(GIVEN ENTRIES Opens)

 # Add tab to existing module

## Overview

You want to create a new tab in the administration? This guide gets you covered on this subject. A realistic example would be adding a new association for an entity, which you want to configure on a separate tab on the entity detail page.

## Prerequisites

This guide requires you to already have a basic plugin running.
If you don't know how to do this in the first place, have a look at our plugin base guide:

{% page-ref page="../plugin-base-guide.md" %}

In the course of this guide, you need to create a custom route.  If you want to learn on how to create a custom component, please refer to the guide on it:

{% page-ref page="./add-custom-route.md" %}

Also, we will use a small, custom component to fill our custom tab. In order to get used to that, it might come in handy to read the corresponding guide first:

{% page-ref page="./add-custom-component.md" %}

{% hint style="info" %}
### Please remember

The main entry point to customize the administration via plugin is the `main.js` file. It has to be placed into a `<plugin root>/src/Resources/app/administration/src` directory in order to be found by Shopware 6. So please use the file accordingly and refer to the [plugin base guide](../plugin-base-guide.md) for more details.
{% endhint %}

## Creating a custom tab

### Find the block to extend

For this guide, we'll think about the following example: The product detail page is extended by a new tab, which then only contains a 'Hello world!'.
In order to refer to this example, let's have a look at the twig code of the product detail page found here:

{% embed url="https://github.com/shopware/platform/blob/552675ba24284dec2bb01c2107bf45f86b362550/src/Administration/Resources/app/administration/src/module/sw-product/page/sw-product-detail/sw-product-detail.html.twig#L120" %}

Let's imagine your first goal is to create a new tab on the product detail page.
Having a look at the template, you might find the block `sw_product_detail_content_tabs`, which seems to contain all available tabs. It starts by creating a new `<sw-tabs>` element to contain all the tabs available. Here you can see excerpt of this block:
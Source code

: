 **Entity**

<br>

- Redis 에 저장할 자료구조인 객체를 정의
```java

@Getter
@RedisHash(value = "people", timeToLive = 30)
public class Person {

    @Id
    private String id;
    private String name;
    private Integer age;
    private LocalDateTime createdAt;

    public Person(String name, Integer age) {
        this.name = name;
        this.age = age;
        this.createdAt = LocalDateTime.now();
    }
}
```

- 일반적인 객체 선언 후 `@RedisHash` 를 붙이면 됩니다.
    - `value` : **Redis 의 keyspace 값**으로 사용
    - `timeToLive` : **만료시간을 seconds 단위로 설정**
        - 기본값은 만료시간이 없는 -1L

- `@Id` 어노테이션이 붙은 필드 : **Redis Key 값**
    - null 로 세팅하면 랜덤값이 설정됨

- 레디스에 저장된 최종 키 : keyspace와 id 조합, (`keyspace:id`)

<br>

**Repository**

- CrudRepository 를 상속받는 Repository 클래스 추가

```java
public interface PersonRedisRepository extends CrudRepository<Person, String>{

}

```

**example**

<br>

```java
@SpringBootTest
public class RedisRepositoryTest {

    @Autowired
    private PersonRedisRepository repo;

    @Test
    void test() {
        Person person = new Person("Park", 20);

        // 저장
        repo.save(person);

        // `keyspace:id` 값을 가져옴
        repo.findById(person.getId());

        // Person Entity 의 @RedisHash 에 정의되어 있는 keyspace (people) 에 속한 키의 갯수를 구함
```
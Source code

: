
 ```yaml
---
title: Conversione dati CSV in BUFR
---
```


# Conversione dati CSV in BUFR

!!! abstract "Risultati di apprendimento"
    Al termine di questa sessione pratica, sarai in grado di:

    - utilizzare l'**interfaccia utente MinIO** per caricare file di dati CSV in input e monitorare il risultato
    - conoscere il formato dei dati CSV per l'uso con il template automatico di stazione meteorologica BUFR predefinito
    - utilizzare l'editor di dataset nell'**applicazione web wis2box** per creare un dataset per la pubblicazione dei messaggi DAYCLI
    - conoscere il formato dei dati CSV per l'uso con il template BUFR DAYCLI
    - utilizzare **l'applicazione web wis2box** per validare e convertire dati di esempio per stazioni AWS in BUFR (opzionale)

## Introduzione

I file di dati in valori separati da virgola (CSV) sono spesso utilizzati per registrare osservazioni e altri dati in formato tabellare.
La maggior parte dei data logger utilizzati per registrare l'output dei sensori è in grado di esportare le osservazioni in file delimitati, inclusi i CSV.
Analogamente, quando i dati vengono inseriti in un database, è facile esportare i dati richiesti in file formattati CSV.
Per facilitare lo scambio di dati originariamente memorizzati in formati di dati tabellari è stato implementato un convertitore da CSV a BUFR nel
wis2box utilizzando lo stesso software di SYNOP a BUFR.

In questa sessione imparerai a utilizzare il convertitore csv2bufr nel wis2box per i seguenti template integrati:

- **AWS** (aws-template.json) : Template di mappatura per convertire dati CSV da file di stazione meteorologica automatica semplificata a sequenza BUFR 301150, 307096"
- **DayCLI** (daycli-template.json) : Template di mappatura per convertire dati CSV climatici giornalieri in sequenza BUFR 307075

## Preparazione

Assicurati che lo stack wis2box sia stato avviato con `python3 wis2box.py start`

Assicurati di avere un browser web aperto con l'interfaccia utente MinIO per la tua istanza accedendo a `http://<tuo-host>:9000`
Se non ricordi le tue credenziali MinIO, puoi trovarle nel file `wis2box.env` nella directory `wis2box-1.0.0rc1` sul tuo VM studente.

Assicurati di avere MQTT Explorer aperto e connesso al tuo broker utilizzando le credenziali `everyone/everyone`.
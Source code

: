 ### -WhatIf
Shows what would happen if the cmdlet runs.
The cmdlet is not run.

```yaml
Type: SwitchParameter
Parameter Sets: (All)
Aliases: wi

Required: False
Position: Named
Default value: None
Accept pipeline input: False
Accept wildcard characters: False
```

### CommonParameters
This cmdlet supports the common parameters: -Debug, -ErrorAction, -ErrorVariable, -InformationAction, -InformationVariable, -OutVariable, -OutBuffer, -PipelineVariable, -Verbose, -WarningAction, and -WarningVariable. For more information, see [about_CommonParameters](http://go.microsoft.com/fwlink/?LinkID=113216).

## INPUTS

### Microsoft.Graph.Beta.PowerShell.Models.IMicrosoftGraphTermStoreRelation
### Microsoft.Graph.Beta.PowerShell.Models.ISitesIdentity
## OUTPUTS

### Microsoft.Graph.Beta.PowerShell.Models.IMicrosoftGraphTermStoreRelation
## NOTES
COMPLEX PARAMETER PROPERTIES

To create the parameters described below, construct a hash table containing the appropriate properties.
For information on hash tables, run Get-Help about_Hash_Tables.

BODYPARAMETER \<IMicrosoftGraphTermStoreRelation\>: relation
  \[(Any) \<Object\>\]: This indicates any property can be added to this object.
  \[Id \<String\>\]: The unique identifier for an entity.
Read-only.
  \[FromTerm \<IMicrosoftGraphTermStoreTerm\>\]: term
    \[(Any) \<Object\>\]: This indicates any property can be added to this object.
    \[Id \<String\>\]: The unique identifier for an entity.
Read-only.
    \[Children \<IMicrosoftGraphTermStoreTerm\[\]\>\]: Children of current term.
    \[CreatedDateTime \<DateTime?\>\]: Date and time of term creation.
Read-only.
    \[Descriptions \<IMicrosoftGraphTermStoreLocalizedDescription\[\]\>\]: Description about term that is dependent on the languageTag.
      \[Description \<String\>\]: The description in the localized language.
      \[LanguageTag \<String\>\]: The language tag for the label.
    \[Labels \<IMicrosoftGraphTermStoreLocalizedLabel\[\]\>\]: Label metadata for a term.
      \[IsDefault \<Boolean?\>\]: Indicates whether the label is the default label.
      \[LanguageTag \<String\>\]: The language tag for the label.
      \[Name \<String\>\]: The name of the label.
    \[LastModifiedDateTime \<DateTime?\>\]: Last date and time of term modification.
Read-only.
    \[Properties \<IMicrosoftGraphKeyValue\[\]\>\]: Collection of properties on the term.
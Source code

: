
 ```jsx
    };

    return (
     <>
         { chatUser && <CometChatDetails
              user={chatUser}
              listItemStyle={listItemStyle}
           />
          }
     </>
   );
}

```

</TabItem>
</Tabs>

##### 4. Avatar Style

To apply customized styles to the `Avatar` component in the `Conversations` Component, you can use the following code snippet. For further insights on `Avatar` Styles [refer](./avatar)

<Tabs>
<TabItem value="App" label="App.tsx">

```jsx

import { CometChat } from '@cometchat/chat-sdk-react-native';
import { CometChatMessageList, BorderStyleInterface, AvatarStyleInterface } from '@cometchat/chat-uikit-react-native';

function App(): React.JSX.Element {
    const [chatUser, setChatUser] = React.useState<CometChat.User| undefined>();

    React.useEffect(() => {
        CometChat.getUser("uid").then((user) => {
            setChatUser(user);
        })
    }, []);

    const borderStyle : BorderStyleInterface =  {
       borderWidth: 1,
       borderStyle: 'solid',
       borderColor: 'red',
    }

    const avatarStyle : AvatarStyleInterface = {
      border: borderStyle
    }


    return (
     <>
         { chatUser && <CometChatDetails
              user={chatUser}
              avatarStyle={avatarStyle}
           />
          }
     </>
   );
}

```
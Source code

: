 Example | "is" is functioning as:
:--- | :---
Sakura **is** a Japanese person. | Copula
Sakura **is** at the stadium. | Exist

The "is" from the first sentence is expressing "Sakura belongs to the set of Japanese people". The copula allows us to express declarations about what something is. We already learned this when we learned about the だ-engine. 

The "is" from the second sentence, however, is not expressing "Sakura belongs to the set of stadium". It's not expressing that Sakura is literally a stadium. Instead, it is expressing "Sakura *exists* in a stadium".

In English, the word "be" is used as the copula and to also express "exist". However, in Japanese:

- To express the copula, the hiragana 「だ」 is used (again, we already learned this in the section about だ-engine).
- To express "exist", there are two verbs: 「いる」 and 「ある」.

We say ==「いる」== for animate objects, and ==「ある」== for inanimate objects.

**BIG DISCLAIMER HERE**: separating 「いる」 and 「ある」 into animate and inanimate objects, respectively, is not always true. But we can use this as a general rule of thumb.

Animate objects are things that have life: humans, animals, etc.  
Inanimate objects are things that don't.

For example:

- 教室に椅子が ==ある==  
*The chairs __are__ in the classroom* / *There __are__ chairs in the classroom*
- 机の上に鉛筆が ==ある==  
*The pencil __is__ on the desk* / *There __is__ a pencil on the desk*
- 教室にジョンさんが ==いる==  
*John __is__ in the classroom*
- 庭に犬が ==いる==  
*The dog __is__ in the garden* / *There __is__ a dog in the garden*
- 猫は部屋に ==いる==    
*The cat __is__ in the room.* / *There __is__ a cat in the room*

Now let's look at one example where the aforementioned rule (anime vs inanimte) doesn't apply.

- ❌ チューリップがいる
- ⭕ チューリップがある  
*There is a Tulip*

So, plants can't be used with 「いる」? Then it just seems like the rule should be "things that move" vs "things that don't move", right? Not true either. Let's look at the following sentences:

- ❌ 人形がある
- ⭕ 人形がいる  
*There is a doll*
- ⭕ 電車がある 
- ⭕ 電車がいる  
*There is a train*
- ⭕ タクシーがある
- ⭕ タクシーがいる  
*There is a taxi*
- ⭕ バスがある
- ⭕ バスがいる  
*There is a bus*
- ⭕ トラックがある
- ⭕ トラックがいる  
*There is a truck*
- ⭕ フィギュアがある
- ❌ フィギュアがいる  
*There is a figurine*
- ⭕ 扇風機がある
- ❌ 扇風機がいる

(GIVEN ENTRIES Closes)

Copy every line above in which the string "already" shows up.

ANSWER AREA »
This guide requires you to already have a basic plugin running.
The "is" from the first sentence is expressing "Sakura belongs to the set of Japanese people". The copula allows us to express declarations about what something is. We already learned this when we learned about the だ-engine. 
- To express the copula, the hiragana 「だ」 is used (again, we already learned this in the section about だ-engine).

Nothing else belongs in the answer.